Ketika pengadilan Australia memutuskan bahwa sebuah pameran di museum tidak boleh eksklusif hanya untuk wanita, kuratornya memutuskan untuk memindahkan lukisan-lukisan tersebut ke kamar mandi wanita.
Kurator, Kirsha Kaechele, telah membuka pameran “Ladies Lounge” di Museum Seni yang Baru dan Lama di Hobart, ibu kota negara bagian Tasmania, Australia, sebagai tempat di mana wanita dapat “menikmati camilan mewah, minuman elegan, dan kenikmatan lainnya yang sesuai dengan perempuan.”
Namun, instalasi tersebut ditutup pada musim semi, setelah Pengadilan dan Tribunal Administratif Tasmania menemukan bahwa itu diskriminatif terhadap pria. Nyonya Kaechele mengatakan pada saat itu bahwa diskriminasi tersebut merupakan bagian dari tujuan, sebagai penghormatan terhadap ruang yang hanya untuk pria di Australia.

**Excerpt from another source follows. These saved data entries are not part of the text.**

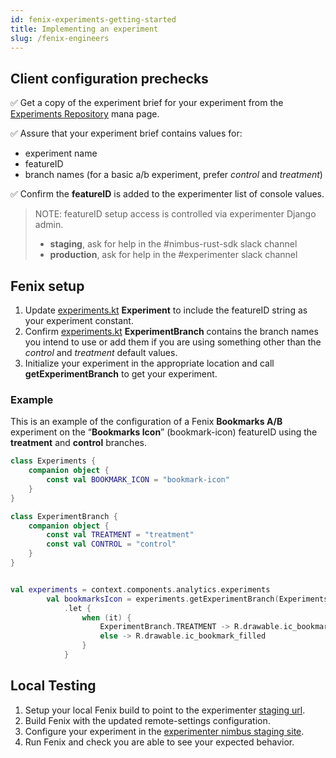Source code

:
 ```yaml
---
id: fenix-experiments-getting-started
title: Implementing an experiment
slug: /fenix-engineers
---
```


## Client configuration prechecks
✅  Get a copy of the experiment brief for your experiment from the [Experiments Repository](https://mana.mozilla.org/wiki/x/FaXNBw) mana page.

✅  Assure that your experiment brief contains values for:
  - experiment name
  - featureID
  - branch names (for a basic a/b experiment, prefer *control* and *treatment*)

✅  Confirm the **featureID** is added to the experimenter list of console values.  
> NOTE: featureID setup access is controlled via experimenter Django admin.
> - **staging**, ask for help in the #nimbus-rust-sdk slack channel
> - **production**, ask for help in the #experimenter slack channel

## Fenix setup

1. Update [experiments.kt](https://github.com/mozilla-mobile/fenix/blob/master/app/src/main/java/org/mozilla/fenix/experiments/Experiments.kt) **Experiment** to include the featureID string as your experiment constant.
1. Confirm [experiments.kt](https://github.com/mozilla-mobile/fenix/blob/master/app/src/main/java/org/mozilla/fenix/experiments/Experiments.kt) **ExperimentBranch** contains the branch names you intend to use or add them if you are using something other than the *control* and *treatment* default values.
1. Initialize your experiment in the appropriate location and call **getExperimentBranch** to get your experiment.

### Example

This is an example of the configuration of a Fenix **Bookmarks A/B** experiment on the “**Bookmarks Icon**” (bookmark-icon) featureID using the **treatment** and **control** branches.


```kt title="Experiments.kt"
class Experiments {
    companion object {
        const val BOOKMARK_ICON = "bookmark-icon"
    }
}

class ExperimentBranch {
    companion object {
        const val TREATMENT = "treatment"
        const val CONTROL = "control"
    }
}
```

```kt title="HomeMenu.kt"

val experiments = context.components.analytics.experiments
        val bookmarksIcon = experiments.getExperimentBranch(Experiments.BOOKMARK_ICON)
            .let {
                when (it) {
                    ExperimentBranch.TREATMENT -> R.drawable.ic_bookmark_list
                    else -> R.drawable.ic_bookmark_filled
                }
            }
```

## Local Testing
1. Setup your local Fenix build to point to the experimenter
 [staging url](https://github.com/mozilla-mobile/fenix#using-nimbus-servers-during-local-development).
1. Build Fenix with the updated remote-settings configuration.
1. Configure your experiment in the [experimenter nimbus staging site](https://stage.experimenter.nonprod.dataops.mozgcp.net/nimbus/).
1. Run Fenix and check you are able to see your expected behavior.
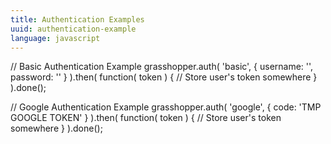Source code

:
 ```yaml
---
title: Authentication Examples
uuid: authentication-example
language: javascript
---
```


// Basic Authentication Example
grasshopper.auth( 'basic', { username: '', password: '' } ).then( function( token ) {
    // Store user's token somewhere
} ).done();


// Google Authentication Example
grasshopper.auth( 'google', { code: 'TMP GOOGLE TOKEN' } ).then( function( token ) {
    // Store user's token somewhere
} ).done();

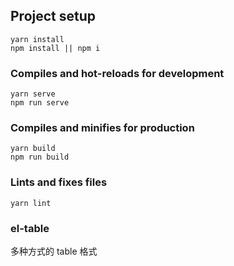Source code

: ## Project setup

```
yarn install
npm install || npm i
```

### Compiles and hot-reloads for development

```
yarn serve
npm run serve
```

### Compiles and minifies for production

```
yarn build
npm run build
```

### Lints and fixes files

```
yarn lint
```

### el-table

多种方式的 table 格式
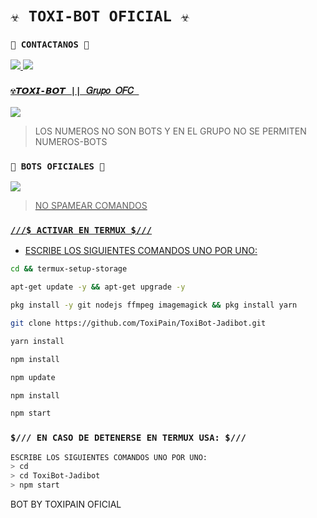 # `☣️ TOXI-BOT OFICIAL ☣️`

### `👤 CONTACTANOS 👤`
<a href="http://wa.me/50557418454" target="blank"><img src="https://img.shields.io/badge/TOXI_PAIN_CREADOR-25D366?style=for-the-badge&logo=whatsapp&logoColor=white" />
<a href="http://wa.me/50585424403" target="blank"><img src="https://img.shields.io/badge/DEGO_COLABORADOR-25D366?style=for-the-badge&logo=whatsapp&logoColor=white" />

### `☢️𝙏𝙊𝙓𝙄-𝘽𝙊𝙏 || 𝐺𝑟𝑢𝑝𝑜 𝑂𝐹𝐶 `

<a href="https://chat.whatsapp.com/L2PCWj8QQQ6HPZvmR7izIT" target="blank"><img src="https://img.shields.io/badge/GRUPO_DE_SOPORTE-25D366?style=for-the-badge&logo=whatsapp&logoColor=white" />
</a>
> LOS NUMEROS NO SON BOTS Y EN EL GRUPO NO SE PERMITEN NUMEROS-BOTS

### `🔰 BOTS OFICIALES 🔰`

<a href="https://api.whatsapp.com/send/?phone=5219993404349&text&type=phone_number&app_absent=0" target="blank"><img src="https://img.shields.io/badge/BOT-OFICIAL.1-25D366?style=for-the-badge&logo=whatsapp&logoColor=white" />

 > NO SPAMEAR COMANDOS
  

### `///$ ACTIVAR EN TERMUX $///` 
- ESCRIBE LOS SIGUIENTES COMANDOS UNO POR UNO:
```bash
cd && termux-setup-storage
```

```bash
apt-get update -y && apt-get upgrade -y
```

```bash
pkg install -y git nodejs ffmpeg imagemagick && pkg install yarn
```

```bash
git clone https://github.com/ToxiPain/ToxiBot-Jadibot.git
```

```bash
yarn install
```

```bash
npm install
```

```bash
npm update
```

```bash
npm install
```

```bash
npm start
```

### `$/// EN CASO DE DETENERSE EN TERMUX USA: $///`
```bash
ESCRIBE LOS SIGUIENTES COMANDOS UNO POR UNO:
> cd 
> cd ToxiBot-Jadibot
> npm start
```

BOT BY TOXIPAIN OFICIAL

Setelah putusan tersebut, Nyonya Kaechele memutuskan untuk berkreasi dan memindahkan bagian-bagian instalasi – termasuk beberapa lukisan Picasso – ke kamar mandi wanita di museum. Museum tersebut, yang dimiliki oleh suaminya, sebelum minggu ini hanya memiliki kamar mandi uniseks, katanya di media sosial. Nyonya Kaechele mengatakan bahwa ia berencana untuk mengajukan banding terhadap putusan tersebut ke Mahkamah Agung Tasmania.
Seni di kamar mandi tampaknya termasuk lukisan dari seri karya Picasso yang terinspirasi oleh “Déjeuner sur l’Herbe” karya Manet. Ada juga gambar seorang wanita telanjang yang digantung di atas toilet.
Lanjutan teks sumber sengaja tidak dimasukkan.